### Your instructions
Starting at the line that contains "course assessment scheme)", write out each line through the end of the data below, exactly as it stands. Skip any pictures.

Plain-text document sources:

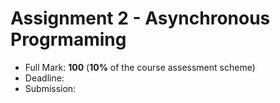 # Assignment 2 - Asynchronous Progrmaming

* Full Mark: **100** (**10%** of the course assessment scheme)
* Deadline:
* Submission:
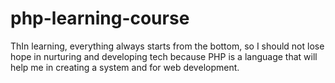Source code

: # php-learning-course
ThIn learning, everything always starts from the bottom, so I should not lose hope in nurturing and developing tech because PHP is a language that will help me in creating a system and for web development.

### Your solution
* Full Mark: **100** (**10%** of the course assessment scheme)
* Deadline:
* Submission:
Source code

: # php-learning-course
ThIn learning, everything always starts from the bottom, so I should not lose hope in nurturing and developing tech because PHP is a language that will help me in creating a system and for web development.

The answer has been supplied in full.